Economics is taught as part of the social science curriculum. In common with other social science subjects, Economics aims to develop in students a critical and evaluative approach as we strongly believe that knowing how (different) people see the world allows our learners to make sense of the world, ask questions of it and know how to change it.
Economics provides learners with a language that allows them to understand that every decision is an economic decision and that all decisions taken come with a consequence. Learners will be active economic citizens as they will be given the toolkit needed to explore how financial markets, individuals, the public and private sector are all striving to make the best decisions they can; given that there are infinite wants and finite resources. The knowledge that they acquire will allow them to judge the economic choices made by themselves and by other economic agents.
Economics has been recently added to the subjects delivered at Allerton Grange. We follow the Edexcel A specification.
Economics is a very interesting but demanding A-level. You will need to regularly consolidate class learning by reviewing your notes, creating revision resources and flashcards or by watching videos and reading articles. To access the higher marks you will need to use real life examples and situations, you need to keep a scrap book of news articles relating to economic stories from the UK and around the world.

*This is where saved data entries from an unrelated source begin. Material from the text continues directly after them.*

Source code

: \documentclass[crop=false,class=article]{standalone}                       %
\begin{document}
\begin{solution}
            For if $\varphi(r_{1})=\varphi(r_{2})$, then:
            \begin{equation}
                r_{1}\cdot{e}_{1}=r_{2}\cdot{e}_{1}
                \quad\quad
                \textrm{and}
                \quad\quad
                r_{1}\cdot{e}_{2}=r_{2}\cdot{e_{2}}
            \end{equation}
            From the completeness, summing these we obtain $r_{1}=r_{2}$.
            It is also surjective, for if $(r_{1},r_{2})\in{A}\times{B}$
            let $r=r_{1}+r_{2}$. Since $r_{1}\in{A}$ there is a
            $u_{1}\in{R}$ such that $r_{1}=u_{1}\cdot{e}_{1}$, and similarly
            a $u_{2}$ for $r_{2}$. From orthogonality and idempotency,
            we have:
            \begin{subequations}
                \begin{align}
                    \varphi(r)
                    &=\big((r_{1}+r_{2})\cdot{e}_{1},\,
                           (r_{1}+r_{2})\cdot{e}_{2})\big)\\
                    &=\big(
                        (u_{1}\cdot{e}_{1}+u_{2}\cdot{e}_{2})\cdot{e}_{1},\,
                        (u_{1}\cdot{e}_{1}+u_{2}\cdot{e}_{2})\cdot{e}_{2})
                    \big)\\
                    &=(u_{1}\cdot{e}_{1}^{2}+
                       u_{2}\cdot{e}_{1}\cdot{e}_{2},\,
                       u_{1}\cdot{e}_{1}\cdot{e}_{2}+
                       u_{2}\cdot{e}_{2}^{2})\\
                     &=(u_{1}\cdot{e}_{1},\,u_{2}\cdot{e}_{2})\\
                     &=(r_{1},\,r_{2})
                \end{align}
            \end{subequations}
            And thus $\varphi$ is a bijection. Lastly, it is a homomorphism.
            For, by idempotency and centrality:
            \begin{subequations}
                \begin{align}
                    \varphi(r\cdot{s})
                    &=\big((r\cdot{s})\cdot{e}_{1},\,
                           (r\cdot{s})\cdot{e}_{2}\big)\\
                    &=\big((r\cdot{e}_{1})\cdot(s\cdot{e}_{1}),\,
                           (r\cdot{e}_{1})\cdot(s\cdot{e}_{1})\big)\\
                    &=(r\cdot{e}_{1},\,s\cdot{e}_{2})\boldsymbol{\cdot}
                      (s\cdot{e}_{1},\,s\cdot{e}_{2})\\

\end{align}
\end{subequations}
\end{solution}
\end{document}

Economics fits well with other social sciences, such as Sociology, Psychology, History or Politics, as well as Humanities, such as Geography and Religious Studies.
The course is a 2 Year linear A level course which is formally examined at the end of Year 13. Students will, however, sit a mock examination to determine the suitability to continue to Year 13.
More information can be found at
Regular catch up sessions are held in the pod every Tuesday and Thursday. They are optional and voluntary for students, however, students may be directed to the sessions if their progress is below target.
Students continue to examine the key theories in economics, through studying two new topics.
• Labour economics – discussing wage determination.
• Arguments for and against government intervention.
• Analysis of TU power and minimum wage.
• Business economies – looking at efficiency and levels of choice in different market structures.
• Globalisation – focus on the developments of the last 50 years.
• Discussing the merits and drawbacks of free trade and trade restrictions.
• Emerging and developing economies – discussing the interdependence between economies.
• Financial markets and the role of the central bank.
A good range of GCSEs at grades 9 to 4, including English and Maths. A grade of 5 or above in English Language is required for this course.
Economics provides you with good analytical thinking skills which are sought after by universities and employers.